Non-standard robots.txt crawl directives

As well as the Disallow and User-agent directives, there are a couple of other crawl directives you can use. All search engine crawlers do not support these directives, so make sure you know their limitations.

The allow directive

While not in the original “specification,” there was talk very early on of an allow directive. Most search engines seem to understand it, and it allows for simple and very readable directives like this:

Disallow: /wp-admin/ 
Allow: /wp-admin/admin-ajax.php

The only other way of achieving the same result without an allow directive would have been to specifically disallow every single file in the wp-admin folder.

The crawl-delay directive

Crawl-delay is an unofficial addition to the standard, and not many search engines adhere to it. At least Google and Yandex don’t use it, with Bing being unclear. In theory, as crawlers can be pretty crawl-hungry, you could try the crawl-delay direction to slow them down.

A line like the one below would instruct those search engines to change how frequently they’ll request pages on your site.

crawl-delay: 10

Do take care when using the crawl-delay directive. By setting a crawl delay of ten seconds, you only allow these search engines to access 8,640 pages a day. This might seem plenty for a small site; it isn’t very much on large sites.

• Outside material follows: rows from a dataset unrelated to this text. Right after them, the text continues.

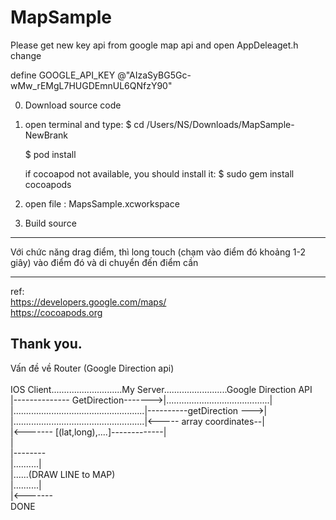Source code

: # MapSample

Please get new key api from google map api and open AppDeleaget.h change <br/>

define  GOOGLE_API_KEY @"AIzaSyBG5Gc-wMw_rEMgL7HUGDEmnUL6QNfzY90"

0. Download source code

1. open terminal and type:
   $ cd /Users/NS/Downloads/MapSample-NewBrank
   
   $ pod install
   
   if cocoapod not available, you should install it: $ sudo gem install cocoapods
2. open file : MapsSample.xcworkspace 
3. Build source


----
Với chức năng drag điểm, thì long touch (chạm vào điểm đó khoảng 1-2 giây) vào điểm đó và di chuyển đến điểm cần

----
ref:<br/>
https://developers.google.com/maps/<br/>
https://cocoapods.org 

Thank you.
------
Vấn đề về Router (Google Direction api) <br/><br/>
IOS Client............................My Server.........................Google Direction API<br/>
|-------------- GetDirection------->|.........................................|<br/>
|....................................................|----------getDirection --->|<br/>
|....................................................|<----- array coordinates--|<br/>
|<------- [(lat,long),....]-------------|<br/>
|<br/>
|--------<br/>
|..........|<br/>
|......(DRAW LINE to MAP)<br/>
|..........|<br/>
|<-------<br/>
DONE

On the other hand, if you get next to no traffic from these search engines it might be a good way to save some bandwidth.

The sitemap directive for XML Sitemaps

Using the sitemap directive, you can tell search engines – specifically Bing, Yandex, and Google – where to find your XML sitemap. You can, of course, submit your XML sitemaps to each search engine using their webmaster tools. We strongly recommend you to do so, because webmaster tools will give you a ton of information about your site. If you don’t want to do that, adding a sitemap line to your robots.txt is a good quick alternative. Yoast SEO automatically adds a link to your sitemap if you let it generate a robots.txt file. On an existing robots.txt file, you can add the rule by hand via the file editor in the Tools section.

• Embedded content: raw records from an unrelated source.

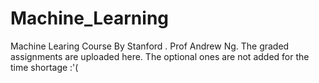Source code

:# Machine_Learning

Machine Learing Course By Stanford . Prof Andrew Ng. 
The graded assignments are uploaded here. The optional 
ones are not added for the time shortage :'( 

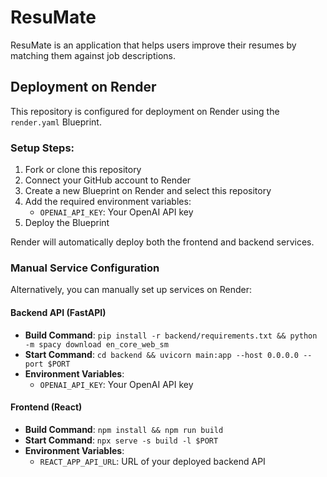 # ResuMate

ResuMate is an application that helps users improve their resumes by matching them against job descriptions.

## Deployment on Render

This repository is configured for deployment on Render using the `render.yaml` Blueprint.

### Setup Steps:

1. Fork or clone this repository
2. Connect your GitHub account to Render
3. Create a new Blueprint on Render and select this repository
4. Add the required environment variables:
   - `OPENAI_API_KEY`: Your OpenAI API key
5. Deploy the Blueprint

Render will automatically deploy both the frontend and backend services.

### Manual Service Configuration

Alternatively, you can manually set up services on Render:

#### Backend API (FastAPI)
- **Build Command**: `pip install -r backend/requirements.txt && python -m spacy download en_core_web_sm`
- **Start Command**: `cd backend && uvicorn main:app --host 0.0.0.0 --port $PORT`
- **Environment Variables**: 
  - `OPENAI_API_KEY`: Your OpenAI API key

#### Frontend (React)
- **Build Command**: `npm install && npm run build`
- **Start Command**: `npx serve -s build -l $PORT`
- **Environment Variables**:
  - `REACT_APP_API_URL`: URL of your deployed backend API
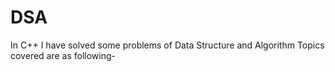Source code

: # DSA
In C++ I have solved some problems of Data Structure and Algorithm
Topics covered are as following-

Sitemap: https://www.example.com/my-sitemap.xml

Validate your robots.txt

There are various tools out there that can help you validate your robots.txt, but when it comes to validating crawl directives, we always prefer to go to the source. Google has a robots.txt testing tool in its Google Search Console (under the ‘Old version’ menu) and we’d highly recommend using that:

Testing a robots.txt file in Google Search Console

Be sure to test your changes thoroughly before you put them live! You wouldn’t be the first to accidentally use robots.txt to block your entire site, and slip into search engine oblivion!

See the code

In July 2019, Google announced that they were making their robots.txt parser open source. That means that, if you really want to get into the nuts and bolts, you can go and see how their code works (and, even use it yourself, or propose modifications to it).